Sinclair Broadcast Group could undergo a merger that would have major effects for millions of Americans

The headquarters of the Sinclair Broadcast Group is shown April 3, 2018 in Hunt Valley, Maryland.The headquarters of the Sinclair Broadcast Group is shown April 3, 2018 in Hunt Valley, Maryland.

Win McNamee/Getty Images

Fox News might be President Trump’s most prominent propaganda arm in the media, but a deal proposed by the Sinclair Broadcast Group could change that. The FCC is currently mulling a $3.9 billion merger of Sinclair and Tribune Media, a move that would give the former company over 200 local TV stations and, in effect, a nation-wide monopoly over local news broadcasts.

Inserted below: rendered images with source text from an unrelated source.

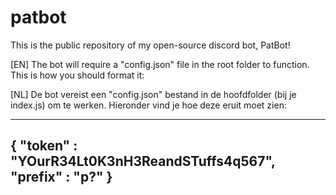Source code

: # patbot
This is the public repository of my open-source discord bot, PatBot!

[EN]
The bot will require a "config.json" file in the root folder to function.
This is how you should format it:

[NL]
De bot vereist een "config.json" bestand in de hoofdfolder (bij je index.js) om te werken.
Hieronder vind je hoe deze eruit moet zien:

-------------------------------------------------------------
{ 
  "token"  : "YOurR34Lt0K3nH3ReandSTuffs4q567",
  "prefix" : "p?"
}
-------------------------------------------------------------
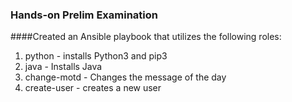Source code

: ### Hands-on Prelim Examination

####Created an Ansible playbook that utilizes the following roles:
1. python - installs Python3 and pip3
2. java - Installs Java
3. change-motd - Changes the message of the day
4. create-user - creates a new user




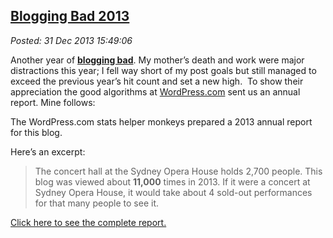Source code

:  
[Blogging Bad 2013](http://bakerjd99.wordpress.com/2013/12/31/blogging-bad-2013/)
---------------------------------------------------------------------------------

*Posted: 31 Dec 2013 15:49:06*

Another year of [**blogging
bad**](http://www.buzzfeed.com/regajha/21-things-youre-sick-of-hearing-if-you-dont-watc).
My mother’s death and work were major distractions this year; I fell way
short of my post goals but still managed to exceed the previous year’s
hit count and set a new high.  To show their appreciation the good
algorithms at [WordPress.com](http://wordpress.com/) sent us an annual
report. Mine follows:

The WordPress.com stats helper monkeys prepared a 2013 annual report for
this blog.

Here’s an excerpt:

> The concert hall at the Sydney Opera House holds 2,700 people. This
> blog was viewed about **11,000** times in 2013. If it were a concert
> at Sydney Opera House, it would take about 4 sold-out performances for
> that many people to see it.

[Click here to see the complete
report.](http://bakerjd99.wordpress.com/2013/annual-report/)
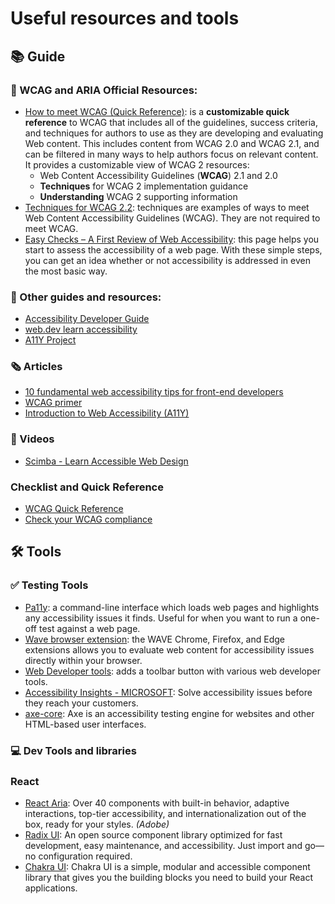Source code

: # Useful resources and tools

## 📚 Guide

### 📖 WCAG and ARIA Official Resources:
- [How to meet WCAG (Quick Reference)](https://www.w3.org/WAI/WCAG22/quickref/): is a **customizable quick reference** to WCAG that includes all of the guidelines, success criteria, and techniques for authors to use as they are developing and evaluating Web content. This includes content from WCAG 2.0 and WCAG 2.1, and can be filtered in many ways to help authors focus on relevant content. It provides a customizable view of WCAG 2 resources:
  - Web Content Accessibility Guidelines (**WCAG**) 2.1 and 2.0
  - **Techniques** for WCAG 2 implementation guidance
  - **Understanding** WCAG 2 supporting information
- [Techniques for WCAG 2.2](https://www.w3.org/WAI/WCAG22/Techniques/): techniques are examples of ways to meet Web Content Accessibility Guidelines (WCAG). They are not required to meet WCAG.
- [Easy Checks – A First Review of Web Accessibility](https://www.w3.org/WAI/test-evaluate/preliminary/): this page helps you start to assess the accessibility of a web page. With these simple steps, you can get an idea whether or not accessibility is addressed in even the most basic way.


### 📓 Other guides and resources:
- [Accessibility Developer Guide](https://www.accessibility-developer-guide.com/)
- [web.dev learn accessibility](https://web.dev/learn/accessibility)
- [A11Y Project](https://www.a11yproject.com/resources/)


### 🗞️ Articles
- [10 fundamental web accessibility tips for front-end developers](https://www.frontendmentor.io/articles/10-fundamental-web-accessibility-tips-for-frontend-developers-rUurADGxCt)
- [WCAG primer](https://tetralogical.com/blog/2020/04/10/wcag-primer/)
- [Introduction to Web Accessibility (A11Y)](https://unicorn-utterances.com/posts/intro-to-web-accessibility)

### 🎥 Videos
- [Scimba - Learn Accessible Web Design](https://scrimba.com/learn/accessibility)

### Checklist and Quick Reference
- [WCAG Quick Reference](https://www.w3.org/WAI/WCAG22/quickref/)
- [Check your WCAG compliance](https://www.a11yproject.com/checklist/)

## 🛠️ Tools

### ✅ Testing Tools
- [Pa11y](https://pa11y.org/): a command-line interface which loads web pages and highlights any accessibility issues it finds. Useful for when you want to run a one-off test against a web page.
- [Wave browser extension](https://wave.webaim.org/extension/): the WAVE Chrome, Firefox, and Edge extensions allows you to evaluate web content for accessibility issues directly within your browser.
- [Web Developer tools](https://chromewebstore.google.com/detail/web-developer/bfbameneiokkgbdmiekhjnmfkcnldhhm): adds a toolbar button with various web developer tools.
- [Accessibility Insights - MICROSOFT](https://accessibilityinsights.io/): Solve accessibility issues before they reach your customers.
- [axe-core](https://github.com/dequelabs/axe-core): Axe is an accessibility testing engine for websites and other HTML-based user interfaces. 

### 💻 Dev Tools and libraries

### React
- [React Aria](https://react-spectrum.adobe.com/react-aria/): Over 40 components with built-in behavior, adaptive interactions, top-tier accessibility, and internationalization out of the box, ready for your styles.  *(Adobe)*
- [Radix UI](https://www.radix-ui.com/): An open source component library optimized for fast development, easy maintenance, and accessibility. Just import and go—no configuration required.
- [Chakra UI](https://chakra-ui.com/): Chakra UI is a simple, modular and accessible component library that gives you the building blocks you need to build your React applications.
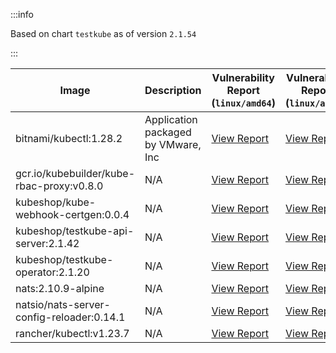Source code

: :::info

Based on chart `testkube` as of version `2.1.54`

:::

| Image | Description | Vulnerability Report (`linux/amd64`) | Vulnerability Report (`linux/arm64`) |
|-------|-------------|--------------------------------------|--------------------------------------|
| bitnami/kubectl:1.28.2 | Application packaged by VMware, Inc | [View Report](./kubectl-1.28.2_linux_amd64.md) | [View Report](./kubectl-1.28.2_linux_arm64.md) |
| gcr.io/kubebuilder/kube-rbac-proxy:v0.8.0 | N/A | [View Report](./kube-rbac-proxy-v0.8.0_linux_amd64.md) | [View Report](./kube-rbac-proxy-v0.8.0_linux_arm64.md) |
| kubeshop/kube-webhook-certgen:0.0.4 | N/A | [View Report](./kube-webhook-certgen-0.0.4_linux_amd64.md) | [View Report](./kube-webhook-certgen-0.0.4_linux_arm64.md) |
| kubeshop/testkube-api-server:2.1.42 | N/A | [View Report](./testkube-api-server-2.1.42_linux_amd64.md) | [View Report](./testkube-api-server-2.1.42_linux_arm64.md) |
| kubeshop/testkube-operator:2.1.20 | N/A | [View Report](./testkube-operator-2.1.20_linux_amd64.md) | [View Report](./testkube-operator-2.1.20_linux_arm64.md) |
| nats:2.10.9-alpine | N/A | [View Report](./nats-2.10.9-alpine_linux_amd64.md) | [View Report](./nats-2.10.9-alpine_linux_arm64.md) |
| natsio/nats-server-config-reloader:0.14.1 | N/A | [View Report](./nats-server-config-reloader-0.14.1_linux_amd64.md) | [View Report](./nats-server-config-reloader-0.14.1_linux_arm64.md) |
| rancher/kubectl:v1.23.7 | N/A | [View Report](./kubectl-v1.23.7_linux_amd64.md) | [View Report](./kubectl-v1.23.7_linux_arm64.md) |
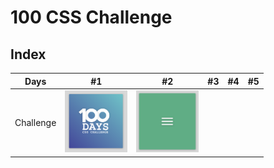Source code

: # 100 CSS Challenge

## Index

Days | #1 | #2 | #3 | #4 | #5 
--- | --- | --- | --- |--- |---
Challenge | [<img src='./day1/image-final.png' width=100>](day1) | [<img src='./day2/image-final-1.png' width=100>](day2) |  |  |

The proposal has been fiercely criticized from both the left and the right, not only because of how it would discourage competition in local markets, but because of Sinclair’s history of wielding editorial control over the stations it owns, regularly forcing local markets to broadcast content sympathetic to the Trump administration.

Last week, Sinclair distributed to its stations a “must run” segment focusing on the family separation crisis at the border. Boris Epshteyn, a former Trump campaign adviser who currently serves as Sinclair’s political analyst, says in the clip: “Many members of the media and opponents of the president have seized on this issue to make it seem as if those who are tough on immigration are somehow monsters … Let’s be honest: While some of the concern is real, a lot of it is politically driven by the liberals in politics and the media.”

“Bottom Line With Boris” is a recurring segment that appears regularly on stations owned by Sinclair, which has aggressively championed conservative issues under the guise of journalism since the Bush administration. After 9/11,  the company called on newscasters to speak glowingly of the “War on Terror.” At one point, it told its ABC affiliates to refrain from running an episode of Nightline that was perceived to be critical of President Bush.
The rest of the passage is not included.